Barcelona-based video streaming startup Flumotion is celebrating the world’s first WebM live stream this week with a live feed from the GUADEC conference in The Hague. The conference, dedicated to the open source GNOME desktop, is a fitting coming-out for the codec, which was open sourced at Google’s I/O developers conference in May, and it seems to generate some significant interest: Early reports mention more than 100 concurrent viewers.
That doesn’t sound that much — until you realize that this is not only a niche audience event, but that most users aren’t actually able to watch the stream without installing a new browser. Opera is the only browser maker to have integrated WebM into its regular releases. Chrome users still have to install an early access release usually reserved for developers, and Firefox users will have to resort to the most recent beta version of the browser.

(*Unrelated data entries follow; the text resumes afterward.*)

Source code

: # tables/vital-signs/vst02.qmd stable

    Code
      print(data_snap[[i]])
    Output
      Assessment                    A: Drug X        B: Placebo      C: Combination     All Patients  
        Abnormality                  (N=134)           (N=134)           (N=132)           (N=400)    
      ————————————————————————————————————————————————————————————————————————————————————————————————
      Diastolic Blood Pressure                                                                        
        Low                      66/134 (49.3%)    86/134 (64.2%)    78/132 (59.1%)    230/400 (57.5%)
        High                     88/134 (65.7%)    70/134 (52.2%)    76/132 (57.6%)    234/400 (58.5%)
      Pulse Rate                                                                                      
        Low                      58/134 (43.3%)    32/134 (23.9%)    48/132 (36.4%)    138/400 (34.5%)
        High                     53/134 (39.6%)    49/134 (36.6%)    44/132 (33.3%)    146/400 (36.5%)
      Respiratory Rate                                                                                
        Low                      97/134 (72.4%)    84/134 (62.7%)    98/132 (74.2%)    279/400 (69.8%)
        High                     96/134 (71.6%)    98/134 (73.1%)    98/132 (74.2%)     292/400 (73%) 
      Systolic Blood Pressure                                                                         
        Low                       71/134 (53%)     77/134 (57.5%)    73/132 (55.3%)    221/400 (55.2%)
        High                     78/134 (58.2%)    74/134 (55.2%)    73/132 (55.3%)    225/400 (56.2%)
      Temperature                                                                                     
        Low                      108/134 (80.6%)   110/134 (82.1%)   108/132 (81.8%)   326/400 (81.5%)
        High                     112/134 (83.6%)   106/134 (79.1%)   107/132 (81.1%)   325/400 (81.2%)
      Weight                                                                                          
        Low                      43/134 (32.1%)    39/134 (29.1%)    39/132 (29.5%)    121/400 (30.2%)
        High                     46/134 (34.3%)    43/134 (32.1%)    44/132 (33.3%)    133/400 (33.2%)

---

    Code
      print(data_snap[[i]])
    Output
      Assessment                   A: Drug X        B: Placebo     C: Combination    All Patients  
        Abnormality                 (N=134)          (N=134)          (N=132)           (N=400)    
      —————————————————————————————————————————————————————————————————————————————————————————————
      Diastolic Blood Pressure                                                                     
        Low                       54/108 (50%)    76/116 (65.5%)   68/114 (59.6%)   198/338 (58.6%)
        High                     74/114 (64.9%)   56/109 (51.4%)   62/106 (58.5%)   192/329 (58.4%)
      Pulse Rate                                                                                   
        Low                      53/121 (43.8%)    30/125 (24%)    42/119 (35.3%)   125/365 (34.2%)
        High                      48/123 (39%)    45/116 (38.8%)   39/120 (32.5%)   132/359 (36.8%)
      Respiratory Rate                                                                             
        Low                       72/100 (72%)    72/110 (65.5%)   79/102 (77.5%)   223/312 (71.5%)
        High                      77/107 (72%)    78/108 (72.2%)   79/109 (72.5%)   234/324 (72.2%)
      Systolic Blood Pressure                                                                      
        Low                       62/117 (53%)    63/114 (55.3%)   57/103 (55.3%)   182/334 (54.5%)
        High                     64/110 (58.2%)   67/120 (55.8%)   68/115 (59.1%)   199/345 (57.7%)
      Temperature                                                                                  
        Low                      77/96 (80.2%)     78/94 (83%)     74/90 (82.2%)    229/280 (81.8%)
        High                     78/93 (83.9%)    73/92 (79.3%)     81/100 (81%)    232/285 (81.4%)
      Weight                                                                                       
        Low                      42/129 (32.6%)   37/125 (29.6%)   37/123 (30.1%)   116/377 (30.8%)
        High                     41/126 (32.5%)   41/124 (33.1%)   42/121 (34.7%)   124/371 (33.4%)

I asked Flumotion’s co-founder and CTO Thomas Vander Stichele when WebM will matter to the rest of us, and when it’s going to reach its tipping point, and he sent me the following reply via email:
“WebM will be important for the mass audience when Firefox and Chrome start supporting it natively outside of non-beta releases. The tipping point will be when either Microsoft or Apple ship WebM by default in Internet Explorer or Safari.”
Safari users may be out of luck for the foreseeable future: Apple CEO Steve Jobs has slammed WebM for potentially violating patents. Microsoft on the other hand has said that it will hold out until the format is more mainstream.